與周亞平不同,亞軍嘉昀是個穿著前衛的年輕女孩兒,今年才二十一歲,是波利音樂學院的高材生。她從小喜歡吉他,目前是一個校園樂隊的吉他手。
黎景安靜地聽著他們的故事,很少插話。當他們主動問起了,才簡單地說自己以前是酒吧駐唱,參加比賽前正在南城的一個琴行里當吉他老師。

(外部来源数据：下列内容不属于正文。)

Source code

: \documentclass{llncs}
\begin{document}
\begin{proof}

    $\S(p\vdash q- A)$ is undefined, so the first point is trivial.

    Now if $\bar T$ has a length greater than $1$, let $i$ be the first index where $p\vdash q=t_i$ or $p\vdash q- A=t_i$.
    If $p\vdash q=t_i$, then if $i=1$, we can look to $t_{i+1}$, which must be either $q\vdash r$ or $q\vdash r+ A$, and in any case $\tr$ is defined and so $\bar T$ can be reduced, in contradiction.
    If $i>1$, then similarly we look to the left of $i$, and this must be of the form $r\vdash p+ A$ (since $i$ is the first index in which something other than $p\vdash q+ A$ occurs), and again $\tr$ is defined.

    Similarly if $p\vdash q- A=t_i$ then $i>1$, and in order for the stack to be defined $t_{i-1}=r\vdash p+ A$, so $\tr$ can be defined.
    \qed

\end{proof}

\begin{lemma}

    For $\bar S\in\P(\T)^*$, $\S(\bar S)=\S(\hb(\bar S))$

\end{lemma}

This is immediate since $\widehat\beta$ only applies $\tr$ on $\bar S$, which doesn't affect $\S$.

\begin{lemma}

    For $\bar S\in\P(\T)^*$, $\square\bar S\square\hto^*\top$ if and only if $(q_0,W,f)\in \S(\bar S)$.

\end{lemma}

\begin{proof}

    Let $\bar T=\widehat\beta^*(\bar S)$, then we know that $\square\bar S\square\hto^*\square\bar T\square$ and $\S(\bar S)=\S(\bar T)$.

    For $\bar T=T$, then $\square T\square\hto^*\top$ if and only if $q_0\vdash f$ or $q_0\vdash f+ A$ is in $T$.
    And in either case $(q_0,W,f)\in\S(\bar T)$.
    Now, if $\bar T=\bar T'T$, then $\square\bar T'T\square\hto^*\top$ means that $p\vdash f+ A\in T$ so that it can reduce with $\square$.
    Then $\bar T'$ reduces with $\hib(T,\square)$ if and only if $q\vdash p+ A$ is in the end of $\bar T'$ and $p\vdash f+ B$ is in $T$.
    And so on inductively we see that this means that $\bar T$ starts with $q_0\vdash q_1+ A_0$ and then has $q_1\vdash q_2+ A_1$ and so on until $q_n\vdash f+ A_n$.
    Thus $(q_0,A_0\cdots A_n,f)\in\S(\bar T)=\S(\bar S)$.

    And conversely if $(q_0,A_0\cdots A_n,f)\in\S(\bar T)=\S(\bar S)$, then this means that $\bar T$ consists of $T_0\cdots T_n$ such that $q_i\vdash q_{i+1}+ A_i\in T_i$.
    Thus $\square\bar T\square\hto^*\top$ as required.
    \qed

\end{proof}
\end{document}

聞言,周亞平與嘉昀紛紛投去好奇的目光。最後,還是嘉昀先開口了,問道:「黎老師,你不是申城人麼?怎麼會在南城當吉他老師?申城這麼多資源不利用,反而待在南城,真是屈才了。」
周亞平也說:「小兄弟,你年紀輕輕,怎麼對自己的事業和未來這麼不上心?」
聽他們這樣說,黎景忽然對自己以前的懦弱與苟且有些難為情了。他垂了垂頭,說:「我以前不太喜歡站在鏡頭前。」
周亞平苦口婆心道:「不喜歡做台前也可以做幕後工作啊。」
黎景笑笑,他不是沒想過做幕後,只是他既無人脈,又沒背景,現在雖然取得了樂韻杯的季軍,可想要進入這個圈子又談何容易?再說了,他是真心喜歡教學生。
「我覺得當吉他老師挺適合我的。」
周亞平像是看穿了他在想什麼一樣地說道:「就算你想要教琴,至少也要在申城教。南城的課時費能有多少?二百、三百撐死了,放到申城,直接翻好幾倍。」
「小黎,哥知道你現在沒資源,可機會要自己爭取。你如果在申城工作,至少可以多結交些圈兒里的朋友,沒準以後有機會去錄音室幫歌手和樂隊錄錄吉他。」
黎景想了片刻,認真說:「謝謝你,周哥。我會好好考慮這件事的。」
過去的半年裡,黎景也曾想過自己今後的規劃,但大多是淺嘗輒止,總敷衍地想等到比賽結束了再說。
如今,比賽已經塵埃落定,他連敷衍的理由都沒有了。
逝者如斯夫不舍晝夜。他已經敷衍了自己那麼多年,如今已邁入了三十歲的關口,他不能再潦草地過下去了。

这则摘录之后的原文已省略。